PROBLEM TO WORK ON: Starting with the line that has "# 👨🏾‍💻 Yago Souza" in the records below and stopping after the line that has "models can have", output every line exactly and nothing else; skip pictures.

RECORDS:
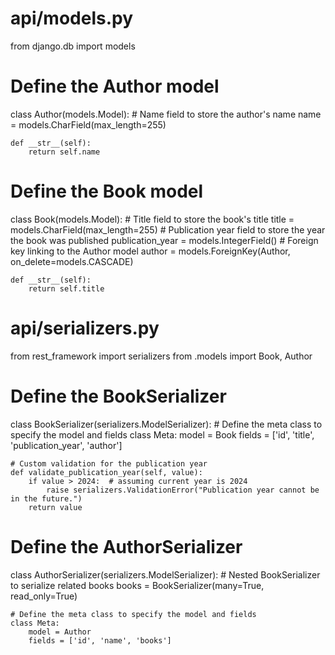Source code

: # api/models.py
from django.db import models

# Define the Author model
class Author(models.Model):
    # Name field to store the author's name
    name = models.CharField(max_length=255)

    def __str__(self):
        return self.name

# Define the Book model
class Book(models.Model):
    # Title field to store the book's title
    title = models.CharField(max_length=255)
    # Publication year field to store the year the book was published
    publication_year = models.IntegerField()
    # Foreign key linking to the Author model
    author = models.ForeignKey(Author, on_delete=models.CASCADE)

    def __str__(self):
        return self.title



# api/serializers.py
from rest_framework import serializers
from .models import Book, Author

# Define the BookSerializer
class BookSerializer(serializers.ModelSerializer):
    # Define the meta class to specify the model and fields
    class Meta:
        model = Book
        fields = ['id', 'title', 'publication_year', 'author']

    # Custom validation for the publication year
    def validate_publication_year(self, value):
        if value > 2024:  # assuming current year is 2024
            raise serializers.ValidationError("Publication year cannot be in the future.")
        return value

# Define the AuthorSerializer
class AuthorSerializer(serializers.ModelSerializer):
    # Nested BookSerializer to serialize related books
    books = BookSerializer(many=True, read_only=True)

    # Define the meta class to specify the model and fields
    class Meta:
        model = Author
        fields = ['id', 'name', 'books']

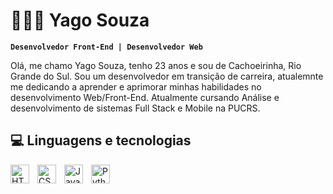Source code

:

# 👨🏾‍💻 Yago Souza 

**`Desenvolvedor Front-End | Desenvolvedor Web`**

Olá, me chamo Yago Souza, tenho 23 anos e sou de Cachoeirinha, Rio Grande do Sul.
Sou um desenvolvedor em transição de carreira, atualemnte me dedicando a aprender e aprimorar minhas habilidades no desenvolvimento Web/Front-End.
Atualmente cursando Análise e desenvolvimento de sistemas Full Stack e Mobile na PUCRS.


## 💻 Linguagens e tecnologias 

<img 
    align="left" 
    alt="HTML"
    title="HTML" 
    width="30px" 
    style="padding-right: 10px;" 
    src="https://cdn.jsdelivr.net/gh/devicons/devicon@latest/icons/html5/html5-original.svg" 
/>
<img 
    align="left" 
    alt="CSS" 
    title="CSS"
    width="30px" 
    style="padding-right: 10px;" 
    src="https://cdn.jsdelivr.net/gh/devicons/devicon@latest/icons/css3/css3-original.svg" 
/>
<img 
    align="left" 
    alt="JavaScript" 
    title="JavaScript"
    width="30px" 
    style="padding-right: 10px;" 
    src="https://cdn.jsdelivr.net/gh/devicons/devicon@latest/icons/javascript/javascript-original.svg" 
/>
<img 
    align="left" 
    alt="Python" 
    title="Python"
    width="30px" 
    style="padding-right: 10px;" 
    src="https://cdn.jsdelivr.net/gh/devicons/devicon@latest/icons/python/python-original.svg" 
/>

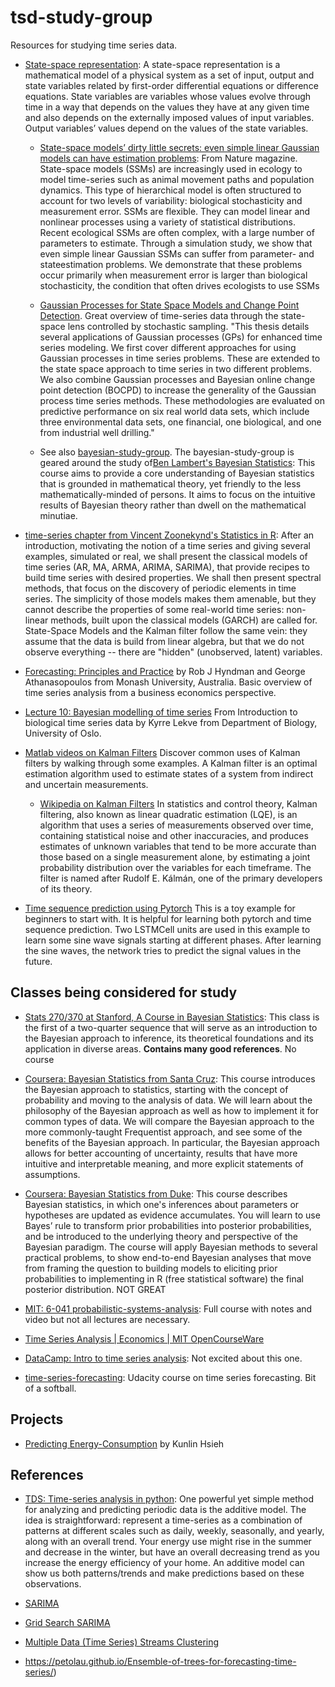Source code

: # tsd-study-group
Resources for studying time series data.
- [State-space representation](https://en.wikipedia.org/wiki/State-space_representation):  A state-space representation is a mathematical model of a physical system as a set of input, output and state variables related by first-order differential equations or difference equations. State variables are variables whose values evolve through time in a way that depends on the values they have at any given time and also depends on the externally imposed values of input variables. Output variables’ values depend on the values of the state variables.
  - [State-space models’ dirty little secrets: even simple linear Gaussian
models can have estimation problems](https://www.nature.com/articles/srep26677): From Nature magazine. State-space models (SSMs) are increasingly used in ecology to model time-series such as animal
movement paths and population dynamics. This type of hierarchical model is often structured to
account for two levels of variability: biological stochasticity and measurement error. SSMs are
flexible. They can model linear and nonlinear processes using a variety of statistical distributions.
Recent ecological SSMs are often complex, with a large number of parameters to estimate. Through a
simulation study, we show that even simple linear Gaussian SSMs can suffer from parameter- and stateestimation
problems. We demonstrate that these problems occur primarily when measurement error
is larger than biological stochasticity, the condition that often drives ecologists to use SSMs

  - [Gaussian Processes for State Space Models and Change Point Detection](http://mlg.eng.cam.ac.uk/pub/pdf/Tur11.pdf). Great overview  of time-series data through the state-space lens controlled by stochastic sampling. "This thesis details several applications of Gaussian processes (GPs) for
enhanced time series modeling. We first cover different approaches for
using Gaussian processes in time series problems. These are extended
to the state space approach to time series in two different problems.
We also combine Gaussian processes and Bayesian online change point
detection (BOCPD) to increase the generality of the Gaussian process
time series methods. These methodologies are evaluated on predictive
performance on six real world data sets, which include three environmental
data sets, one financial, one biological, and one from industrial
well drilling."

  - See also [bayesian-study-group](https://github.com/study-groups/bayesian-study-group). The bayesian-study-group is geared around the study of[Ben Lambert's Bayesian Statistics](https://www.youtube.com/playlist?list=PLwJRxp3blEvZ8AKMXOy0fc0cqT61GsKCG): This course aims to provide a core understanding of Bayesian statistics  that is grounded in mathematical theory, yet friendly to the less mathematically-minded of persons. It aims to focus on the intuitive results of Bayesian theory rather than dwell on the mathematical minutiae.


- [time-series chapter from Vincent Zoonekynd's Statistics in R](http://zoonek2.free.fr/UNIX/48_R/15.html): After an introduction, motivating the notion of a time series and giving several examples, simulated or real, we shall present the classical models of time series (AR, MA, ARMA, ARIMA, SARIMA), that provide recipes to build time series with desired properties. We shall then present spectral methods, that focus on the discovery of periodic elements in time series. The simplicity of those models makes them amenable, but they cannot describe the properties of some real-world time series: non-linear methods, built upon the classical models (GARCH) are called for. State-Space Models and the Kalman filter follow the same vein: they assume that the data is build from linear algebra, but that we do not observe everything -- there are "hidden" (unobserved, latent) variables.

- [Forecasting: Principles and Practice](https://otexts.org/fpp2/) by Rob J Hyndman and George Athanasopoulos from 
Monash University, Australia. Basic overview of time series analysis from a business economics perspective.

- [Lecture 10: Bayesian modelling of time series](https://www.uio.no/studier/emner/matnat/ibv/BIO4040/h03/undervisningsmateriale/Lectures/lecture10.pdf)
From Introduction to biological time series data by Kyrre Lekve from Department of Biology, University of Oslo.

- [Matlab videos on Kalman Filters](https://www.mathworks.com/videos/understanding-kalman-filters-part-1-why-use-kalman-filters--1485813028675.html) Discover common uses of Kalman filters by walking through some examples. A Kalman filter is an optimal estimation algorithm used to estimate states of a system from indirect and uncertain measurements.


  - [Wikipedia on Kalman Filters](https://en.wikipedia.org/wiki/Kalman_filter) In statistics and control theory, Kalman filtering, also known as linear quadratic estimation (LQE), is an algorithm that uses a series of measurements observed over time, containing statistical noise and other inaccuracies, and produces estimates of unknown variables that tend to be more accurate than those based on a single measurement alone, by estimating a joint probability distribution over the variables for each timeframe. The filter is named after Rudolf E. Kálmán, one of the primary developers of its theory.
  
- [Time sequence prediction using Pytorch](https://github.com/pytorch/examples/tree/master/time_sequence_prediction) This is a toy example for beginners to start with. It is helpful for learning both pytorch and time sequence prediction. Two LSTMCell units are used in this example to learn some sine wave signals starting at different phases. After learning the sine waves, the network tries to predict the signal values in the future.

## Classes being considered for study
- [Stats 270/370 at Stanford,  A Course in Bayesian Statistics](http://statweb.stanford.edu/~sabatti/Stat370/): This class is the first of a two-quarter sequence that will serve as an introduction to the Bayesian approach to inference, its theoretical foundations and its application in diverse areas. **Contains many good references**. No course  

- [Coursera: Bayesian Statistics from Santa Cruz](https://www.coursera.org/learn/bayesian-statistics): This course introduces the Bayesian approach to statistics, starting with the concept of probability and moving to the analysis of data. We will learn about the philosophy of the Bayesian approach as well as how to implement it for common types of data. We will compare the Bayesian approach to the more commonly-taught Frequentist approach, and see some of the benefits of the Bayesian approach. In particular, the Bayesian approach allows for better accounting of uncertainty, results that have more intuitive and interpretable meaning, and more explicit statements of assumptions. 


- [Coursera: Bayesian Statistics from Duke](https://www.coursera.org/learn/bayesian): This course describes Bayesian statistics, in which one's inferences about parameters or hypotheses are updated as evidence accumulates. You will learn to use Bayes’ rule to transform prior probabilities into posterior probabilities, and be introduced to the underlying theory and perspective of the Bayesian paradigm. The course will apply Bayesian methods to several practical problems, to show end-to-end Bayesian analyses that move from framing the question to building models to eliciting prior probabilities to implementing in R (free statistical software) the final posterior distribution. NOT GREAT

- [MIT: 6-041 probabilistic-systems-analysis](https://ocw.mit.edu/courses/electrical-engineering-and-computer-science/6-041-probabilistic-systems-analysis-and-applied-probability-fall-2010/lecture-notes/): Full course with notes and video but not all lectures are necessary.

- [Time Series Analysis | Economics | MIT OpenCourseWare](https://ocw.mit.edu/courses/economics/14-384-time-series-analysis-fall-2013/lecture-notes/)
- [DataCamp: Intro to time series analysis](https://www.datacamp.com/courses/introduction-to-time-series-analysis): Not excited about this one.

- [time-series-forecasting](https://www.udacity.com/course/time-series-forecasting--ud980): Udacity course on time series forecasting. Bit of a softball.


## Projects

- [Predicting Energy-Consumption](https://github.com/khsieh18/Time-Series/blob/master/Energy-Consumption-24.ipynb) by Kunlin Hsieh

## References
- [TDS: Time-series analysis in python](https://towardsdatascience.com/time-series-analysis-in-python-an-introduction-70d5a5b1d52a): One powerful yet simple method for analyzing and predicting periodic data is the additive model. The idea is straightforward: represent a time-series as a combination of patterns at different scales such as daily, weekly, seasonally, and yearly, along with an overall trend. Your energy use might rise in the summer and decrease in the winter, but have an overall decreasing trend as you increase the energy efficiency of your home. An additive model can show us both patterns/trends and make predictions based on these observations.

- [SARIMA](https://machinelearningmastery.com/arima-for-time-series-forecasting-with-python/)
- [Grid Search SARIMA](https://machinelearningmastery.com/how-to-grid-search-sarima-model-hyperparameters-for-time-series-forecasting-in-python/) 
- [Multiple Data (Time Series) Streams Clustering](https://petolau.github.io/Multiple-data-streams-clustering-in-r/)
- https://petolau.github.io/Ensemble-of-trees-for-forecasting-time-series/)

* * *

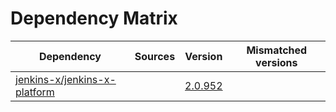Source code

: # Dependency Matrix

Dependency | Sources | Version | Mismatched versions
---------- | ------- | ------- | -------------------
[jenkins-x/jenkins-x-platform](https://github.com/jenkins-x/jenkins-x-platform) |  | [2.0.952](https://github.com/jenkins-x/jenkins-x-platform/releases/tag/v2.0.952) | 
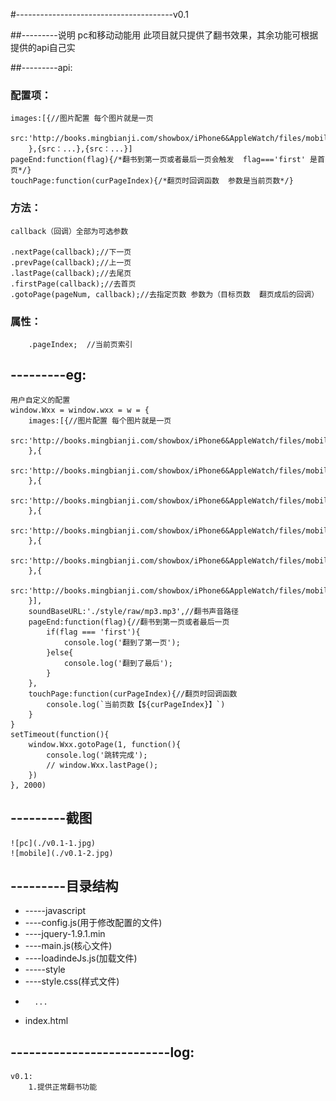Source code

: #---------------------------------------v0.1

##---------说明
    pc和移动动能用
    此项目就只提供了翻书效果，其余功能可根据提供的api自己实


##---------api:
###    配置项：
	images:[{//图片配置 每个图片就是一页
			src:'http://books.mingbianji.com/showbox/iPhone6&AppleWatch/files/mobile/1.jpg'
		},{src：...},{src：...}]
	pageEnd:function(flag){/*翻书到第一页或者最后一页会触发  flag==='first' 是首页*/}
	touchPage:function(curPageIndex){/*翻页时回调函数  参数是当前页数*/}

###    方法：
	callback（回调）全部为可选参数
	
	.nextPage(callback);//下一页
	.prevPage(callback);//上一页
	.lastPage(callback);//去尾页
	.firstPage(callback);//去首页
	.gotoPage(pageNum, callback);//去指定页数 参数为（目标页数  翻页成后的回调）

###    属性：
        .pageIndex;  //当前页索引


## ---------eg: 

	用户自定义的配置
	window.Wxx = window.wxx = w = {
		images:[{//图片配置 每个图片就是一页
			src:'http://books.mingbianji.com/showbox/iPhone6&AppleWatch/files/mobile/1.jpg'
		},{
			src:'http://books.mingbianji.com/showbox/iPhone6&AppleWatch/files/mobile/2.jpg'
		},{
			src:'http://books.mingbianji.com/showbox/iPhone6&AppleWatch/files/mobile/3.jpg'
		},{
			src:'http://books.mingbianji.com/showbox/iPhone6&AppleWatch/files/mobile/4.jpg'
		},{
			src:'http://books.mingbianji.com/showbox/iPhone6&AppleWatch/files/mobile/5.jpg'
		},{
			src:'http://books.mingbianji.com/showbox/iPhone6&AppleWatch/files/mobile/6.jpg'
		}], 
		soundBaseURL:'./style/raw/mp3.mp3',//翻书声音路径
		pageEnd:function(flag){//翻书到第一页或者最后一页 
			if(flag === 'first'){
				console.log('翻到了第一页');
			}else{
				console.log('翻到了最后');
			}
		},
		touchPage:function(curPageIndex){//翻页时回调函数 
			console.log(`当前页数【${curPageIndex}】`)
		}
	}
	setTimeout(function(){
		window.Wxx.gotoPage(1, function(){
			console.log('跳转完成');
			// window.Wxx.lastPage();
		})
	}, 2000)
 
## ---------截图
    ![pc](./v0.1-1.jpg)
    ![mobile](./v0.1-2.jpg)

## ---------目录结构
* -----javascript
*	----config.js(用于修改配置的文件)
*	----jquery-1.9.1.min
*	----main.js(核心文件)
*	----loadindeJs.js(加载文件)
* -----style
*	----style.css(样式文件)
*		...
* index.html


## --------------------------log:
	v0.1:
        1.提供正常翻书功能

RESULT:
# 👨🏾‍💻 Yago Souza 

**`Desenvolvedor Front-End | Desenvolvedor Web`**

Olá, me chamo Yago Souza, tenho 23 anos e sou de Cachoeirinha, Rio Grande do Sul.
Sou um desenvolvedor em transição de carreira, atualemnte me dedicando a aprender e aprimorar minhas habilidades no desenvolvimento Web/Front-End.
Atualmente cursando Análise e desenvolvimento de sistemas Full Stack e Mobile na PUCRS.


## 💻 Linguagens e tecnologias 

<img 
    align="left" 
    alt="HTML"
    title="HTML" 
    width="30px" 
    style="padding-right: 10px;" 
    src="https://cdn.jsdelivr.net/gh/devicons/devicon@latest/icons/html5/html5-original.svg" 
/>
<img 
    align="left" 
    alt="CSS" 
    title="CSS"
    width="30px" 
    style="padding-right: 10px;" 
    src="https://cdn.jsdelivr.net/gh/devicons/devicon@latest/icons/css3/css3-original.svg" 
/>
<img 
    align="left" 
    alt="JavaScript" 
    title="JavaScript"
    width="30px" 
    style="padding-right: 10px;" 
    src="https://cdn.jsdelivr.net/gh/devicons/devicon@latest/icons/javascript/javascript-original.svg" 
/>
<img 
    align="left" 
    alt="Python" 
    title="Python"
    width="30px" 
    style="padding-right: 10px;" 
    src="https://cdn.jsdelivr.net/gh/devicons/devicon@latest/icons/python/python-original.svg" 
/>

Source code

: # tsd-study-group
Resources for studying time series data.
- [State-space representation](https://en.wikipedia.org/wiki/State-space_representation):  A state-space representation is a mathematical model of a physical system as a set of input, output and state variables related by first-order differential equations or difference equations. State variables are variables whose values evolve through time in a way that depends on the values they have at any given time and also depends on the externally imposed values of input variables. Output variables’ values depend on the values of the state variables.
  - [State-space models’ dirty little secrets: even simple linear Gaussian
models can have estimation problems](https://www.nature.com/articles/srep26677): From Nature magazine. State-space models (SSMs) are increasingly used in ecology to model time-series such as animal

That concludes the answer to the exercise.